Angela Davied, a spokesperson for H&R Block, said the company “regularly evaluated[s] our practices as part of our ongoing commitment to privacy, and will review the information.”

TaxSlayer said that it had removed the pixel from its service to evaluate its use.

“Our customers’ privacy is of utmost importance, and we take concerns about our customers’ information very seriously,” said spokesperson Molly Richardson.

TaxAct stopped sending financial details like income and refund amount to Meta, after it was contacted by The Markup, but continued to send the names of dependents. It also continued to send financial information to Google Analytics. TaxSlayer removed the pixel from its tax filing sites. H&R Block continued to send information on health savings accounts and college tuition grants.

“Advertisers should not send sensitive information about people through our Business Tools,” said Meta spokesperson Dale Hogan in an emailed statement.

“Doing so is against our policies and we educate advertisers on properly setting up Business tools to prevent this from occurring.

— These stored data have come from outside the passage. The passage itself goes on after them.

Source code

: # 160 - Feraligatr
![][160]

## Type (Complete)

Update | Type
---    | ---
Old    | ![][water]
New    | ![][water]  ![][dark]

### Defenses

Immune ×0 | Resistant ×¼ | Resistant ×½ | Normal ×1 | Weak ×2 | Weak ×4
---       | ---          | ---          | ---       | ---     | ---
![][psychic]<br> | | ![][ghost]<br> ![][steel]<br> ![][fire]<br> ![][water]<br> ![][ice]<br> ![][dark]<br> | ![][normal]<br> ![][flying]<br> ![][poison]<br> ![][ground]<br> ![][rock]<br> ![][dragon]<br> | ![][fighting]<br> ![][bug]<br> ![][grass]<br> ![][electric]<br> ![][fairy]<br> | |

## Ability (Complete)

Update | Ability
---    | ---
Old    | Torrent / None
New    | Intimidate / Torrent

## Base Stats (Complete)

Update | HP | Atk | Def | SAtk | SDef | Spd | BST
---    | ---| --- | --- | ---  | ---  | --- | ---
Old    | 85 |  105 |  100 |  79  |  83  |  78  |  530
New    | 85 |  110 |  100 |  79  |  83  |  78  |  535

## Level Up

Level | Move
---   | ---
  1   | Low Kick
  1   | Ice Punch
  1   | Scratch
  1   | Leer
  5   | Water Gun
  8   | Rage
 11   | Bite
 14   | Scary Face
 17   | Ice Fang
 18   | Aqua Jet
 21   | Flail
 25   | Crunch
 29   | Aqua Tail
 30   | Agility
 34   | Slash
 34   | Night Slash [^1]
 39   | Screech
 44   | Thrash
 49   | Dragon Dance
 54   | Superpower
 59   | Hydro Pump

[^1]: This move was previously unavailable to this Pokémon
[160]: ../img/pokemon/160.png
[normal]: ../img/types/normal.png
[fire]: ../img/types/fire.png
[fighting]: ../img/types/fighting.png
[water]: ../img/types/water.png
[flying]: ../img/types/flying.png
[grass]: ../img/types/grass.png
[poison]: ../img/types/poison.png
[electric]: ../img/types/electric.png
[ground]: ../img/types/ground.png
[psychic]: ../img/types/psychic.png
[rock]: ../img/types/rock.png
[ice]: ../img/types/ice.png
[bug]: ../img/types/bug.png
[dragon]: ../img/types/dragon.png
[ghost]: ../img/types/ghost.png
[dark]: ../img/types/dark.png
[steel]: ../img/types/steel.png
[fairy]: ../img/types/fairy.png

Our system is designed to filter out potentially sensitive data it is able to detect.”

Jackie Berté, a spokesperson for Google said that the company “has strict policies against advertising to people based on sensitive information” and that Google Analytics data “is obfuscated, meaning it is not tied back to an individual and our policies prohibit customers from sending us. data that could be used to identify a user.”